What you are asked to do
Your answer should be one number, the count of lines in the records that carry the string "program".
-- Opening Marker --
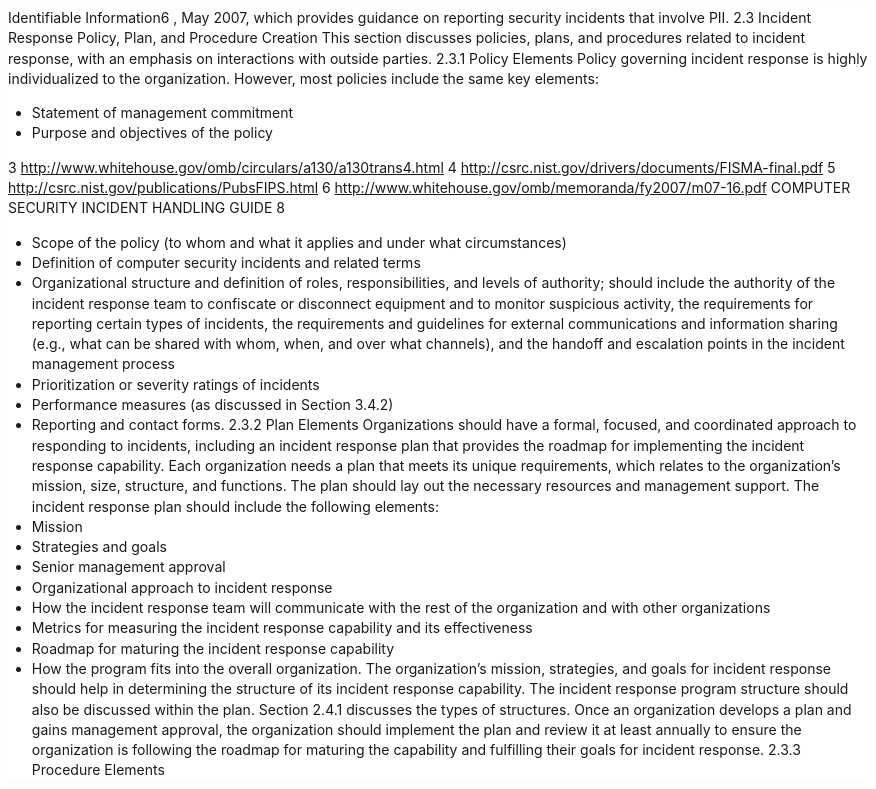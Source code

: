 Identifiable Information6
, May 2007, which provides guidance on reporting security incidents that
involve PII.
2.3 Incident Response Policy, Plan, and Procedure Creation
This section discusses policies, plans, and procedures related to incident response, with an emphasis on
interactions with outside parties.
2.3.1 Policy Elements
Policy governing incident response is highly individualized to the organization. However, most policies
include the same key elements:
- Statement of management commitment
- Purpose and objectives of the policy

3
http://www.whitehouse.gov/omb/circulars/a130/a130trans4.html
4
http://csrc.nist.gov/drivers/documents/FISMA-final.pdf
5
http://csrc.nist.gov/publications/PubsFIPS.html
6
http://www.whitehouse.gov/omb/memoranda/fy2007/m07-16.pdf
COMPUTER SECURITY INCIDENT HANDLING GUIDE
8
- Scope of the policy (to whom and what it applies and under what circumstances)
- Definition of computer security incidents and related terms
- Organizational structure and definition of roles, responsibilities, and levels of authority; should
include the authority of the incident response team to confiscate or disconnect equipment and to
monitor suspicious activity, the requirements for reporting certain types of incidents, the requirements
and guidelines for external communications and information sharing (e.g., what can be shared with
whom, when, and over what channels), and the handoff and escalation points in the incident
management process
- Prioritization or severity ratings of incidents
- Performance measures (as discussed in Section 3.4.2)
- Reporting and contact forms.
2.3.2 Plan Elements
Organizations should have a formal, focused, and coordinated approach to responding to incidents,
including an incident response plan that provides the roadmap for implementing the incident response
capability. Each organization needs a plan that meets its unique requirements, which relates to the
organization’s mission, size, structure, and functions. The plan should lay out the necessary resources and
management support. The incident response plan should include the following elements:
- Mission
- Strategies and goals
- Senior management approval
- Organizational approach to incident response
- How the incident response team will communicate with the rest of the organization and with other
organizations
- Metrics for measuring the incident response capability and its effectiveness
- Roadmap for maturing the incident response capability
- How the program fits into the overall organization.
The organization’s mission, strategies, and goals for incident response should help in determining the
structure of its incident response capability. The incident response program structure should also be
discussed within the plan. Section 2.4.1 discusses the types of structures.
Once an organization develops a plan and gains management approval, the organization should
implement the plan and review it at least annually to ensure the organization is following the roadmap for
maturing the capability and fulfilling their goals for incident response.
2.3.3 Procedure Elements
-- Closing Marker --
Solution to this task
2